Yes, between two specific assigned congruence's worldlines $a$ and $b$.

this would be a worldline that is radially inward from worldline $a$.

Sorry, why with the further condition above the worldline $b$ must be radially inward w.r.t. the worldline $a$ ?

 

[PeterDonis]

why with the further condition above the worldline $b$ must be radially inward w.r.t. the worldline $a$ ?

Because that's the direction in which the proper acceleration of worldline $a$ points. You have to have some way of picking a unique direction, and that's the one we've found.

 

[cianfa72]

Because that's the direction in which the proper acceleration of worldline $a$ points. You have to have some way of picking a unique direction, and that's the one we've found.

Yes, of course. However given/assigned two Langevin congruence's worldlines $a$ and $b$ there exist spacelike directions in $\{ \hat{p}_2, \hat{p}_3 \}$ planes at points P along $a$ such that all the spacelike geodesic segments emanating from there that intersect $b$ all have the same spacetime lenght.

However I agree with you that for those spacelike directions there isn't a definite way to pick them (as indeed in the case of proper acceleration direction).

 

[PeterDonis]

given/assigned two Langevin congruence's worldlines $a$ and $b$ there exist spacelike directions in $\{ \hat{p}_2, \hat{p}_3 \}$ planes at points P along $a$ such that all the spacelike geodesic segments emanating from there that intersect $b$ all have the same spacetime length.

Yes.

I agree with you that for those spacelike directions there isn't a definite way to pick them (as indeed in the case of proper acceleration direction).

There is a "definite" way to pick them: just find the direction that points from $a$ to $b$. (In the notation @Ibix used in an earlier post, find the appropriate coefficients $A$ and $B$ that multiply $\hat{p}_2$ and $\hat{p}_3$.) But only for the specific case of $b$ being radially inward from $a$ (i.e., $A = - 1$, $B = 0$ in the notation @Ibix used) will that direction have a simple description in terms of an invariant of worldline $a$.

 

[cianfa72]

There is a "definite" way to pick them: just find the direction that points from $a$ to $b$. (In the notation @Ibix used in an earlier post, find the appropriate coefficients $A$ and $B$ that multiply $\hat{p}_2$ and $\hat{p}_3$.)

Yes.

But only for the specific case of $b$ being radially inward from $a$ (i.e., $A = - 1$, $B = 0$ in the notation @Ibix used) will that direction have a simple description in terms of an invariant of worldline $a$.

Yes, definitely.

 

[cianfa72]

However given/assigned two Langevin congruence's worldlines $a$ and $b$ there exist spacelike directions in $\{ \hat{p}_2, \hat{p}_3 \}$ planes at points P along $a$ such that all the spacelike geodesic segments emanating from there that intersect $b$ all have the same spacetime lenght.

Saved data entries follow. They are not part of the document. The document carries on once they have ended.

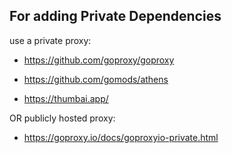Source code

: ## For adding Private Dependencies

use a private proxy:

* https://github.com/goproxy/goproxy

* https://github.com/gomods/athens

* https://thumbai.app/

OR publicly hosted proxy:

* https://goproxy.io/docs/goproxyio-private.html
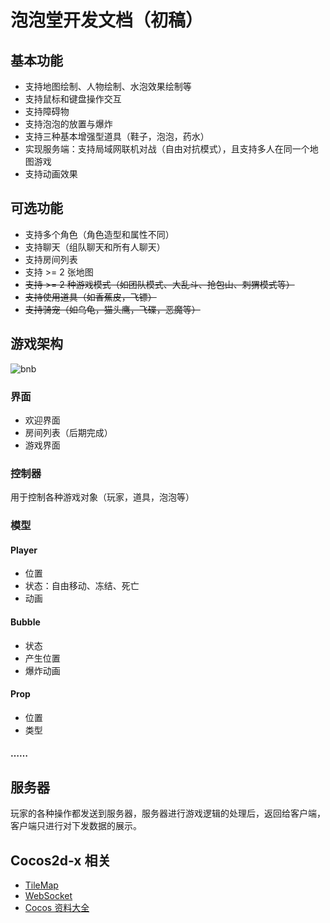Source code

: # 泡泡堂开发文档（初稿）

## 基本功能

- 支持地图绘制、人物绘制、水泡效果绘制等
- 支持鼠标和键盘操作交互
- 支持障碍物
- 支持泡泡的放置与爆炸
- 支持三种基本增强型道具（鞋子，泡泡，药水）
- 实现服务端：支持局域网联机对战（自由对抗模式），且支持多人在同一个地图游戏
- 支持动画效果




## 可选功能

- 支持多个角色（角色造型和属性不同）
- 支持聊天（组队聊天和所有人聊天）
- 支持房间列表
- 支持 >= 2 张地图
- ~~支持 >= 2 种游戏模式（如团队模式、大乱斗、抢包山、刺猬模式等）~~
- ~~支持使用道具（如香蕉皮，飞镖）~~
- ~~支持骑宠（如乌龟，猫头鹰，飞碟，恶魔等）~~

## 游戏架构

![bnb](images/bnb.png)

### 界面

* 欢迎界面
* 房间列表（后期完成）
* 游戏界面

### 控制器

用于控制各种游戏对象（玩家，道具，泡泡等）

### 模型

#### Player

* 位置
* 状态：自由移动、冻结、死亡
* 动画

#### Bubble 

* 状态
* 产生位置
* 爆炸动画

#### Prop

* 位置
* 类型

#### ……

## 服务器

玩家的各种操作都发送到服务器，服务器进行游戏逻辑的处理后，返回给客户端，客户端只进行对下发数据的展示。

## Cocos2d-x 相关

* [TileMap](http://www.cocos2d-x.org/wiki/TileMap)
* [WebSocket](http://www.cocos2d-x.org/docs/api-ref/cplusplus/v3x/d0/dab/classcocos2d_1_1network_1_1_web_socket.html)
* [Cocos 资料大全](https://fusijie.github.io/Cocos-Resource/index.html)
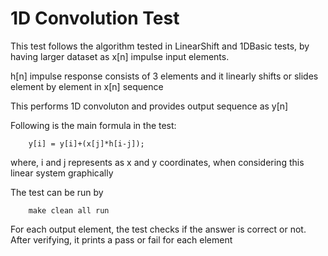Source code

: # 1D Convolution Test 

This test follows the algorithm tested in LinearShift and 1DBasic tests, by having larger dataset as x[n] impulse input elements.

h[n] impulse response consists of 3 elements and it linearly shifts or slides element by element in x[n] sequence


This performs 1D convoluton and provides output sequence as y[n]


Following is the main formula in the test:

		y[i] = y[i]+(x[j]*h[i-j]);

where, i and j represents as x and y coordinates, when considering this linear system graphically

The test can be run by

		make clean all run

For each output element, the test checks if the answer is correct or not. After verifying, it prints a pass or fail for each element
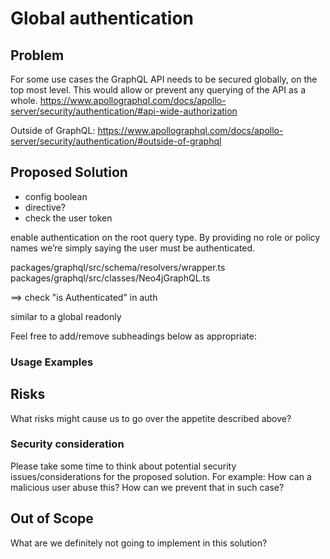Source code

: # Global authentication

## Problem

For some use cases the GraphQL API needs to be secured globally, on the top most level. This would allow or prevent any querying of the API as a whole.
https://www.apollographql.com/docs/apollo-server/security/authentication/#api-wide-authorization

Outside of GraphQL:
https://www.apollographql.com/docs/apollo-server/security/authentication/#outside-of-graphql

## Proposed Solution

-   config boolean
-   directive?
-   check the user token

enable authentication on the root query type. By providing no role or policy names we’re simply saying the user must be authenticated.

packages/graphql/src/schema/resolvers/wrapper.ts
packages/graphql/src/classes/Neo4jGraphQL.ts

==> check "is Authenticated" in auth

similar to a global readonly

Feel free to add/remove subheadings below as appropriate:

### Usage Examples

## Risks

What risks might cause us to go over the appetite described above?

### Security consideration

Please take some time to think about potential security issues/considerations for the proposed solution.
For example: How can a malicious user abuse this? How can we prevent that in such case?

## Out of Scope

What are we definitely not going to implement in this solution?

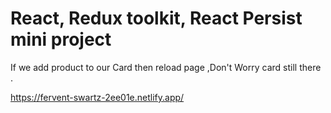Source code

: # React, Redux toolkit, React Persist  mini project 

If we add product to our Card then reload page ,Don't Worry card still there .

https://fervent-swartz-2ee01e.netlify.app/
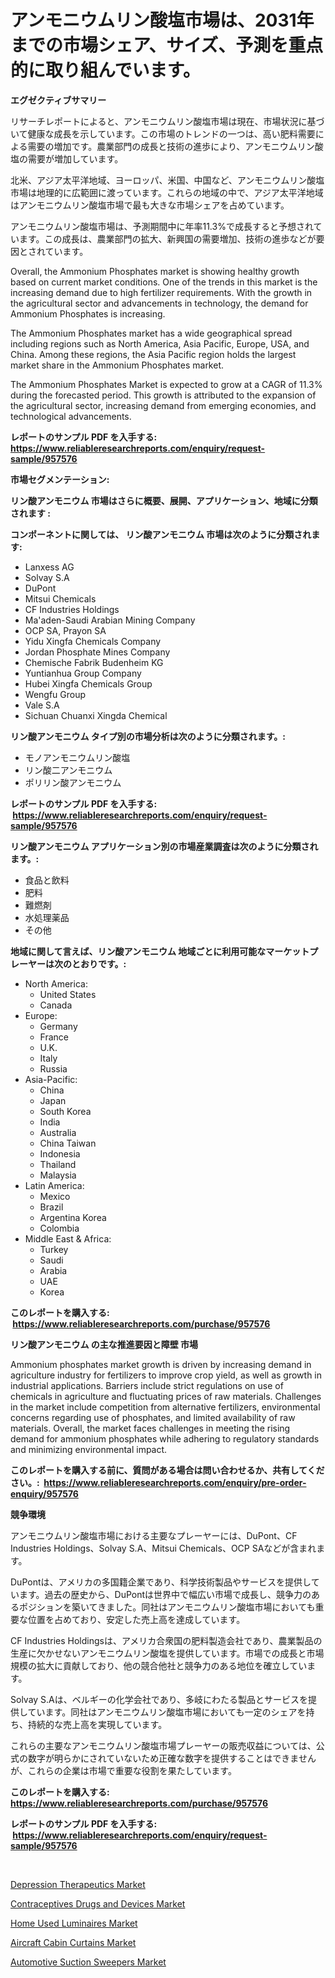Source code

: <p><h1>アンモニウムリン酸塩市場は、2031年までの市場シェア、サイズ、予測を重点的に取り組んでいます。</h1></p><p><strong>エグゼクティブサマリー</strong></p>
<p><p>リサーチレポートによると、アンモニウムリン酸塩市場は現在、市場状況に基づいて健康な成長を示しています。この市場のトレンドの一つは、高い肥料需要による需要の増加です。農業部門の成長と技術の進歩により、アンモニウムリン酸塩の需要が増加しています。</p><p>北米、アジア太平洋地域、ヨーロッパ、米国、中国など、アンモニウムリン酸塩市場は地理的に広範囲に渡っています。これらの地域の中で、アジア太平洋地域はアンモニウムリン酸塩市場で最も大きな市場シェアを占めています。</p><p>アンモニウムリン酸塩市場は、予測期間中に年率11.3%で成長すると予想されています。この成長は、農業部門の拡大、新興国の需要増加、技術の進歩などが要因とされています。</p><p>Overall, the Ammonium Phosphates market is showing healthy growth based on current market conditions. One of the trends in this market is the increasing demand due to high fertilizer requirements. With the growth in the agricultural sector and advancements in technology, the demand for Ammonium Phosphates is increasing.</p><p>The Ammonium Phosphates market has a wide geographical spread including regions such as North America, Asia Pacific, Europe, USA, and China. Among these regions, the Asia Pacific region holds the largest market share in the Ammonium Phosphates market.</p><p>The Ammonium Phosphates Market is expected to grow at a CAGR of 11.3% during the forecasted period. This growth is attributed to the expansion of the agricultural sector, increasing demand from emerging economies, and technological advancements.</p></p>
<p><strong>レポートのサンプル PDF を入手する: <a href="https://www.reliableresearchreports.com/enquiry/request-sample/957576">https://www.reliableresearchreports.com/enquiry/request-sample/957576</a></strong></p>
<p><strong>市場セグメンテーション:</strong></p>
<p><strong> リン酸アンモニウム 市場はさらに概要、展開、アプリケーション、地域に分類されます :</strong></p>
<p><strong>コンポーネントに関しては、 リン酸アンモニウム 市場は次のように分類されます: &nbsp;</strong></p>
<p><ul><li>Lanxess AG</li><li>Solvay S.A</li><li>DuPont</li><li>Mitsui Chemicals</li><li>CF Industries Holdings</li><li>Ma'aden-Saudi Arabian Mining Company</li><li>OCP SA, Prayon SA</li><li>Yidu Xingfa Chemicals Company</li><li>Jordan Phosphate Mines Company</li><li>Chemische Fabrik Budenheim KG</li><li>Yuntianhua Group Company</li><li>Hubei Xingfa Chemicals Group</li><li>Wengfu Group</li><li>Vale S.A</li><li>Sichuan Chuanxi Xingda Chemical</li></ul></p>
<p><strong> リン酸アンモニウム タイプ別の市場分析は次のように分類されます。:</strong></p>
<p><ul><li>モノアンモニウムリン酸塩</li><li>リン酸二アンモニウム</li><li>ポリリン酸アンモニウム</li></ul></p>
<p><strong>レポートのサンプル PDF を入手する: &nbsp;<a href="https://www.reliableresearchreports.com/enquiry/request-sample/957576">https://www.reliableresearchreports.com/enquiry/request-sample/957576</a></strong></p>
<p><strong> リン酸アンモニウム アプリケーション別の市場産業調査は次のように分類されます。:</strong></p>
<p><ul><li>食品と飲料</li><li>肥料</li><li>難燃剤</li><li>水処理薬品</li><li>その他</li></ul></p>
<p><strong>地域に関して言えば、リン酸アンモニウム 地域ごとに利用可能なマーケットプレーヤーは次のとおりです。:</strong></p>
<p><ul>
    <li>
        North America:
        <ul>
            <li>United States</li>
            <li>Canada</li>
        </ul>
    </li>
    <li>
        Europe:
        <ul>
            <li>Germany</li>
            <li>France</li>
            <li>U.K.</li>
            <li>Italy</li>
            <li>Russia</li>
        </ul>
    </li>
    <li>
        Asia-Pacific:
        <ul>
            <li>China</li>
            <li>Japan</li>
            <li>South Korea</li>
            <li>India</li>
            <li>Australia</li>
            <li>China Taiwan</li>
            <li>Indonesia</li>
            <li>Thailand</li>
            <li>Malaysia</li>
        </ul>
    </li>
    <li>
        Latin America:
        <ul>
            <li>Mexico</li>
            <li>Brazil</li>
            <li>Argentina Korea</li>
            <li>Colombia</li>
        </ul>
    </li>
    <li>
        Middle East & Africa:
        <ul>
            <li>Turkey</li>
            <li>Saudi</li>
            <li>Arabia</li>
            <li>UAE</li>
            <li>Korea</li>
        </ul>
    </li>
    </ul></p>
<p><strong>このレポートを購入する: &nbsp;<a href="https://www.reliableresearchreports.com/purchase/957576">https://www.reliableresearchreports.com/purchase/957576</a></strong></p>
<p><strong>リン酸アンモニウム の主な推進要因と障壁 市場</strong></p>
<p><p>Ammonium phosphates market growth is driven by increasing demand in agriculture industry for fertilizers to improve crop yield, as well as growth in industrial applications. Barriers include strict regulations on use of chemicals in agriculture and fluctuating prices of raw materials. Challenges in the market include competition from alternative fertilizers, environmental concerns regarding use of phosphates, and limited availability of raw materials. Overall, the market faces challenges in meeting the rising demand for ammonium phosphates while adhering to regulatory standards and minimizing environmental impact.</p></p>
<p><strong>このレポートを購入する前に、質問がある場合は問い合わせるか、共有してください。:&nbsp; <a href="https://www.reliableresearchreports.com/enquiry/pre-order-enquiry/957576">https://www.reliableresearchreports.com/enquiry/pre-order-enquiry/957576</a></strong></p>
<p><strong>競争環境</strong></p>
<p><p>アンモニウムリン酸塩市場における主要なプレーヤーには、DuPont、CF Industries Holdings、Solvay S.A、Mitsui Chemicals、OCP SAなどが含まれます。</p><p>DuPontは、アメリカの多国籍企業であり、科学技術製品やサービスを提供しています。過去の歴史から、DuPontは世界中で幅広い市場で成長し、競争力のあるポジションを築いてきました。同社はアンモニウムリン酸塩市場においても重要な位置を占めており、安定した売上高を達成しています。</p><p>CF Industries Holdingsは、アメリカ合衆国の肥料製造会社であり、農業製品の生産に欠かせないアンモニウムリン酸塩を提供しています。市場での成長と市場規模の拡大に貢献しており、他の競合他社と競争力のある地位を確立しています。</p><p>Solvay S.Aは、ベルギーの化学会社であり、多岐にわたる製品とサービスを提供しています。同社はアンモニウムリン酸塩市場においても一定のシェアを持ち、持続的な売上高を実現しています。</p><p>これらの主要なアンモニウムリン酸塩市場プレーヤーの販売収益については、公式の数字が明らかにされていないため正確な数字を提供することはできませんが、これらの企業は市場で重要な役割を果たしています。</p></p>
<p><strong>このレポートを購入する: &nbsp; <a href="https://www.reliableresearchreports.com/purchase/957576">https://www.reliableresearchreports.com/purchase/957576</a></strong></p>
<p><strong>レポートのサンプル PDF を入手する: &nbsp;<a href="https://www.reliableresearchreports.com/enquiry/request-sample/957576">https://www.reliableresearchreports.com/enquiry/request-sample/957576</a></strong><strong></strong></p>
<p>&nbsp;</p>
<p><p><a href="https://forested-sushi-9b0.notion.site/Depression-Therapeutics-Market-with-the-goal-of-estimating-the-market-size-and-future-growth-potenti-9ed0968d89064fe3a8034036161d0cdd">Depression Therapeutics Market</a></p><p><a href="https://summer-dogwood-3e9.notion.site/Contraceptives-Drugs-and-Devices-Market-Size-Furnishes-Valuable-Information-Encompassing-Market-Shar-f2e9c60a81aa4bce9a52f07e9f7c1f3b">Contraceptives Drugs and Devices Market</a></p><p><a href="https://view.publitas.com/reportprime-1/home-used-luminaires-market-size-growing-and-forecasted-for-period-from-2024-2031-and-provides-complete-market-analysis-of-this-market/">Home Used Luminaires Market</a></p><p><a href="https://github.com/Hazelklievgspy6vdcsmu106w/Market-Research-Report-List-1/blob/main/aircraft-cabin-curtains-market.md">Aircraft Cabin Curtains Market</a></p><p><a href="https://view.publitas.com/reportprime-1/automotive-suction-sweepers-market-size-focuses-on-market-dynamics-in-depth-analysis-and-future-projections-of-its-market-forecasted-for-period-from-2024-to-2031/">Automotive Suction Sweepers Market</a></p></p>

I believe one can check the above statement in Minkowski standard global inertial chart. The Langevin congruence's worldlines $a$ and $b$ are represented by helices and the flat spacetime (relevant) spacelike geodesics by straight lines in $\{ \hat{p}_2, \hat{p}_3 \}$ planes at points P along the (representative) of worldline $a$.

 

[PeterDonis]

I believe one can check the above statement in Minkowski standard global inertial chart.

Since for each individual case the statement is invariant, it will of course hold true in any chart.

Note, however, that if you use the global inertial chart in which the center worldline of the congruence (the one at $R = 0$) is at rest, the spacelike ${\hat{p}_2, \hat{p}_3}$ plane at any point P on any other worldline of the congruence will not lie in a surface of constant coordinate time in the chart. The radially inward spacelike geodesic that points in the direction of proper acceleration, however, will lie in a surface of constant coordinate time in the chart.

 

[PeterDonis]

There is a "definite" way to pick them: just find the direction that points from $a$ to $b$. (In the notation @Ibix used in an earlier post, find the appropriate coefficients $A$ and $B$ that multiply $\hat{p}_2$ and $\hat{p}_3$.)

Note that, even though such a direction only has a simple description in terms of invariants of worldline $a$ for one particular choice (radially inward), the transport law that preserves such a direction along worldline $a$ is the same for all of them. Can you see what transport law that is? We've eliminated parallel transport and Fermi-Walker transport. But there's one other transport law we've discussed in other threads.

 

[cianfa72]

Note, however, that if you use the global inertial chart in which the center worldline of the congruence (the one at $R = 0$) is at rest, the spacelike ${\hat{p}_2, \hat{p}_3}$ plane at any point P on any other worldline of the congruence will not lie in a surface of constant coordinate time in the chart.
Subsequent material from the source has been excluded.